Down The Rabbit Hole Again
by Deacon Blues
I can't believe I'm actually writing this, but do we need to go back into Iraq? Get beyond the outrage over what Dick Cheney and George W. Bush did to this country with their criminal and irresponsible decision to topple a country for plunder. And get over the issue of whether or not Barack Obama fixated too much on his campaign promise to keep behind a small residual force to protect the Sunnis from Prime Minister al-Maliki. Does the United States now have a national security need to intervene and stop the dissolution of Iraq?
Consider a few things. Yes, the ISIS seem to be suddenly well-equipped and financed, as if Saudi Arabia created a new monster just like they bankrolled Osama Bin Laden back in the day. But do we want a well-financed terrorist group seeking to carve a caliphate across the region, now with a potential $425 million nest egg, to gain a foothold, let alone take Baghdad?
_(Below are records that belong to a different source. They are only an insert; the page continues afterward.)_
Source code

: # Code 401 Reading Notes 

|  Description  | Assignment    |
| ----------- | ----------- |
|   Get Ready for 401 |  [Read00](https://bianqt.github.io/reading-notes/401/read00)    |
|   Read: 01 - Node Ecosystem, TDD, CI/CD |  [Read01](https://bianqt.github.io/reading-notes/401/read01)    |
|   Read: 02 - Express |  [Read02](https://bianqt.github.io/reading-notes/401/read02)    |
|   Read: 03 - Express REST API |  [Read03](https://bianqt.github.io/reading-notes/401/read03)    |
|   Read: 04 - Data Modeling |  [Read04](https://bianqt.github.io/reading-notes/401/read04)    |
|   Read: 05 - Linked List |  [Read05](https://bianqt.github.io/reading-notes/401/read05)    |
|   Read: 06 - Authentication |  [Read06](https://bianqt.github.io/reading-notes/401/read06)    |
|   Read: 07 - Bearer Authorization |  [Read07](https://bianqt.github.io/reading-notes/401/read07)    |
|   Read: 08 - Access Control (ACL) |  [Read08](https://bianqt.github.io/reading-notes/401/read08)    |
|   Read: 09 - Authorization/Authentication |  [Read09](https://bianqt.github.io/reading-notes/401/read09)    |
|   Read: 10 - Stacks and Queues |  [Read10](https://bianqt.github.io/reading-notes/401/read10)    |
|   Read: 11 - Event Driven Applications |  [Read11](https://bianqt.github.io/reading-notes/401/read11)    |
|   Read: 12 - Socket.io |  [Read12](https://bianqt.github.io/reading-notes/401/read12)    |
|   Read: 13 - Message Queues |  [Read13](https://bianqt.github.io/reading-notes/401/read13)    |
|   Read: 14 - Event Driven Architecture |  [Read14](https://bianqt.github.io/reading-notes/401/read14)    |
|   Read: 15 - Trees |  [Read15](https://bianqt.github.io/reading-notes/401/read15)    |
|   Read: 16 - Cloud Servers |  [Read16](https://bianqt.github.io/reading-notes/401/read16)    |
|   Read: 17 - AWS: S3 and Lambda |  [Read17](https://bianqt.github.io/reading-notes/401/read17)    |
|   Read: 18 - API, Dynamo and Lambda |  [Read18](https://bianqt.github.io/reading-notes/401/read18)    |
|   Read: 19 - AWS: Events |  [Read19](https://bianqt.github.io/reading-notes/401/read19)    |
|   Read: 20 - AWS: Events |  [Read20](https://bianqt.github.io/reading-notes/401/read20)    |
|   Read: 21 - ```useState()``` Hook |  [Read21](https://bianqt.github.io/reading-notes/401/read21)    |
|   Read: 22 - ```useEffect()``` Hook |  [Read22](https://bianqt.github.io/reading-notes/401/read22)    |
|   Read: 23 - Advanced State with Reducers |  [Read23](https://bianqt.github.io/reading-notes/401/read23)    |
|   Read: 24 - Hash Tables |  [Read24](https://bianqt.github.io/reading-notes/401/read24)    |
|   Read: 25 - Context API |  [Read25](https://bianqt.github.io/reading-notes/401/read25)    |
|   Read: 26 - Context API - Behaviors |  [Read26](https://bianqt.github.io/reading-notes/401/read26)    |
Of course we don't want to send boots back into Iraq, but are there other options to limited drone strikes or the insertion of American air force that should be considered? ISIS now has the money, and the animosity amongst the Sunni population towards the Shiite government in Baghdad to seriously threaten Iraq, and at the very least is already sounding ready to instigate an all-out war with the Shiites in the south, by openly threatening to destroy Shiite shrines.
Sure, some will say "it's not our responsibility", or "let Iran and the Shiites deal with it". Others will say "as long as the Kurds get what they want and can take care of themselves, let the Sunnis and Shiites have the final bloodbath." But there are shared interests here that can be served without us getting on the ground ourselves. Specifically, a Sunni caliphate terrorist base with access to oil and unending cash is the last thing that we, Syria, Turkey, Jordan, Iran, the Kurds, Israel, and the Russians would want (f*ck the Saudis). Put aside any knee-jerk rejection of working together here and ask yourself if there isn't some way these parties can cobble together a regional response that serves multiple interests.